Erstellt am 27. Oktober 2010, 13:51

Budget - Noch kein Termin für Länder-Gespräche. Für die vor der Budgeterstellung unterbrochenen Verhandlungen über eine Änderung des Stabilitätspakts zwischen Bund, Ländern und Gemeinden gibt es noch keinen neuen Termin.

Das wurde von Bundes- sowie Landesseite am Mittwoch bestätigt. Die Arbeitsgruppe Pflege soll kommende Woche wieder zusammenkommen, hieß es aus dem Sozialministerium. Die letzte Verhandlungsrunde zwischen Bund und Ländern verlief wenig erbaulich. Die Länder wollen sich weder den vom Bund gewünschten strengeren Regeln beugen, noch sich an die von der Bundesregierung nach Brüssel gemeldeten Defizitquoten halten. Demnach dürften Länder und Gemeinden in den kommenden drei Jahren nicht mehr als 0,6 Prozent des BIP Defizit machen.

Die Länder sehen hier eine unzulässige einseitige Vorgehensweise des Bundes, die faktisch nicht möglich sei, denn manche Länder seien nicht in der Lage, diese Vorgaben zu erfüllen. Oberösterreichs Landeshauptmann Josef Pühringer (V) meinte in den "Oberösterreichischen Nachrichten" (Mittwochausgabe), dass sich Länder und Gemeinden bereit erklären, die Schulden der Länder auf 0,4 Prozent bzw. inklusive Gemeinden auf 0,6 Prozent des Bruttoinlandsprodukts zu senken. "Das ist aber erst ab 2013 zu schaffen - und auch nur dann, wenn keine zusätzlichen Lasten auf die Länder abgewälzt werden." Im Klartext heißt das, dass die Länder nach jetzigem Stand der Dinge bis 2013 nichts zur Konsolidierung beitragen wollen. Gleichzeitig wollen sie aber, an den neuen Steuereinnahmen wie gewohnt zu einem Drittel beteiligt werden.

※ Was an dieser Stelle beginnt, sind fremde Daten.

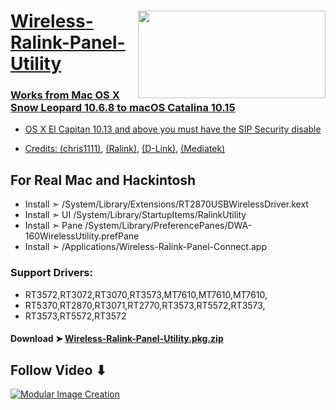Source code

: <a href="https://www.paypal.com/donate/?token=-vQq2RXt1LU2c5B4Umq0Hp2WCd6HtRrPQTvaVp_BQJWgTirjNjhnKq0-4DK_j14bgKnFvm&country.x=CA&locale.x=en_CA" />
<img align="right" width="300" height="140" src="https://i25.servimg.com/u/f25/18/50/18/69/paypal18.png">


# Wireless-Ralink-Panel-Utility
### Works from Mac OS X Snow Leopard 10.6.8 to macOS Catalina 10.15


- OS X El Capitan 10.13 and above you must have the SIP Security disable 

- Credits: [(chris1111)](https://github.com/chris1111), [(Ralink)](https://en.wikipedia.org/wiki/Ralink), [(D-Link)](https://us.dlink.com/en/consumer),  [(Mediatek)](https://www.mediatek.com)

## For Real Mac and Hackintosh

- Install  ➣ /System/Library/Extensions/RT2870USBWirelessDriver.kext
- Install  ➣ UI  /System/Library/StartupItems/RalinkUtility 
- Install  ➣ Pane /System/Library/PreferencePanes/DWA-160WirelessUtility.prefPane
- Install  ➣ /Applications/Wireless-Ralink-Panel-Connect.app

### Support Drivers:
- RT3572,RT3072,RT3070,RT3573,MT7610,MT7610,MT7610,
- RT5370,RT2870,RT3071,RT2770,RT3573,RT5572,RT3573,
- RT3573,RT5572,RT3572

#### Download ➤ [Wireless-Ralink-Panel-Utility.pkg.zip](https://github.com/chris1111/Wireless-Ralink-Panel-Utility/releases/tag/V1)

## Follow Video ⬇︎

[![Modular Image Creation](https://i25.servimg.com/u/f25/18/50/18/69/video15.png)](https://youtu.be/pwypsmYPzeE)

Die Verhandlungen mit den Ländern stehen aus Bundessicht auch insofern unter keinem guten Stern, als Bundeskanzler Werner Faymann (S) nach der letzten Gesprächsrunde durch eine gemeinsame Stellungnahme mit dem derzeitigen Vorsitzenden der LH-Konferenz, Erwin Pröll (V), den Koalitionspartner verärgert hatte. Faymann hatte sich nämlich von einem Papier des Bundes distanziert, das strengere Budgetvorgaben für die Länder vorsah und von den Ländern in großen Teilen abgelehnt wurde. Der Kanzler meinte nach dem Gespräch sinngemäß, er habe den Ländern ohnehin nie Kompetenzen wegnehmen wollen, wie sich das "andere" vorgestellt hätten - womit wohl das Finanzministerium bzw. Vizekanzler Josef Pröll (V) gemeint war. Seitdem verweist Pröll gerne an Faymann, wenn er mit Fragen nach dem Beitrag der Länder zur Konsolidierung konfrontiert wird.

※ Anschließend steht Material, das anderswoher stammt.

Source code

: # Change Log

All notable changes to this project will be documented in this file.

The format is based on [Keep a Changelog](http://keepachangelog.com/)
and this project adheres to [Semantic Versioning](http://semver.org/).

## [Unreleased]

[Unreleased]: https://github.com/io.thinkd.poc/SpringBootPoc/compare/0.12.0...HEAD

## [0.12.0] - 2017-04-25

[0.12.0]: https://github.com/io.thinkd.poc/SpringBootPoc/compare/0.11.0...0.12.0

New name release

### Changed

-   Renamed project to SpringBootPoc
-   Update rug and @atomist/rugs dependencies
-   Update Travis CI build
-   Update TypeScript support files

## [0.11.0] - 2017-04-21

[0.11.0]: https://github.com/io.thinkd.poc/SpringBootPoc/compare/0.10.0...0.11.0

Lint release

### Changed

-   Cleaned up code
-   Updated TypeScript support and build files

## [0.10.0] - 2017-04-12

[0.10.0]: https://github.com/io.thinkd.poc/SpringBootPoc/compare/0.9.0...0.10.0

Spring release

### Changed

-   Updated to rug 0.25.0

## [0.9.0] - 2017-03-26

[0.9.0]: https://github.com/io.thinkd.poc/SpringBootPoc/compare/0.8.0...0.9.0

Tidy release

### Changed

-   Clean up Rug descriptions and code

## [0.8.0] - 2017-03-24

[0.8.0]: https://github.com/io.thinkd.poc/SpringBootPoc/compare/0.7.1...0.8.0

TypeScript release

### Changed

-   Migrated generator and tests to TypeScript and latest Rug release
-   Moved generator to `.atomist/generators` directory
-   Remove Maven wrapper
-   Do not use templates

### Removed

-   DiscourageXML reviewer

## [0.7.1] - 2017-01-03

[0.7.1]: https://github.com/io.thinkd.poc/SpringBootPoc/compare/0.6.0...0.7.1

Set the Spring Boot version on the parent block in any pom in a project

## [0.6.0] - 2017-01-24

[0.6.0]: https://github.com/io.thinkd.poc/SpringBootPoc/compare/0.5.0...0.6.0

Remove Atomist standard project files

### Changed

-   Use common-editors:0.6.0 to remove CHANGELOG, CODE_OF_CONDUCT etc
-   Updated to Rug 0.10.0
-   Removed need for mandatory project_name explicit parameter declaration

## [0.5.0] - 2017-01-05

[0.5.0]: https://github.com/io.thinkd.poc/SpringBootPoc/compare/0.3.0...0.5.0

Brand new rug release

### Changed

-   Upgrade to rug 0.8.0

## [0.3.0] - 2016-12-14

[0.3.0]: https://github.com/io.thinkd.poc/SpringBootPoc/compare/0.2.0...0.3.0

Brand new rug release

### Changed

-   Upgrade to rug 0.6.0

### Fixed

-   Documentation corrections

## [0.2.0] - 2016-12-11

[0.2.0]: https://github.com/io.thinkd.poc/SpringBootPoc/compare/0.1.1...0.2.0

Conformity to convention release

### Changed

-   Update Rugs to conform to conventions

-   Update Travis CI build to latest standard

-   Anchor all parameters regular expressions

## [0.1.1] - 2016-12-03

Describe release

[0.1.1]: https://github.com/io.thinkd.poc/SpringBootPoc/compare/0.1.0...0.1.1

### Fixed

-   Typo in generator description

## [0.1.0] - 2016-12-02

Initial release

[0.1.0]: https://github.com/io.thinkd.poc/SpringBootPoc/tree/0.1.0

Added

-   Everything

Verärgert über die Regierung ist auch der Gemeindebund. Präsident Helmut Mödlhammer (V) kritisierte am Mittwoch in einer Aussendung, dass die Regierung neuerdings die Vertreter der Pensionisten zur Arbeitsgruppe "Pflege" eingeladen hat, "wir als Vertreter der Gemeinden bislang aber nicht eingeladen wurden". "Es kann nicht sein, dass jene, die derzeit die Hauptlasten der Pflegefinanzierung tragen müssen, nicht in die Verhandlungen über die künftige Finanzierung eingebunden sind", so Mödlhammer.

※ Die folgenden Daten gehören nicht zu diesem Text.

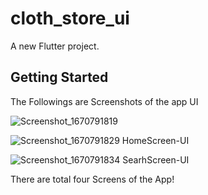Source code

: # cloth_store_ui

A new Flutter project.

## Getting Started

The Followings are Screenshots of the app UI

![Screenshot_1670791819](https://user-images.githubusercontent.com/49684285/206928554-08be10c9-5191-4c9f-8ac5-bd4a00e2ca02.png)

![Screenshot_1670791829](https://user-images.githubusercontent.com/49684285/206928638-ead64a13-9939-4b65-a823-7f29168b2fef.png)
HomeScreen-UI

![Screenshot_1670791834](https://user-images.githubusercontent.com/49684285/206928673-346c8c4d-7342-4a84-93d5-4ab5eeebde5f.png)
SearhScreen-UI

There are total four Screens of the App!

Man habe heute die zuständigen Minister "brieflich aufgefordert, uns auch an den Verhandlungstisch einzuladen", sagte Mödlhammer. Im Sozialministerium war man um Kalmierung bemüht. Nächste Woche soll es eine Gesprächsrunde geben, bei der selbstverständlich alle Betroffenen eingeladen seien.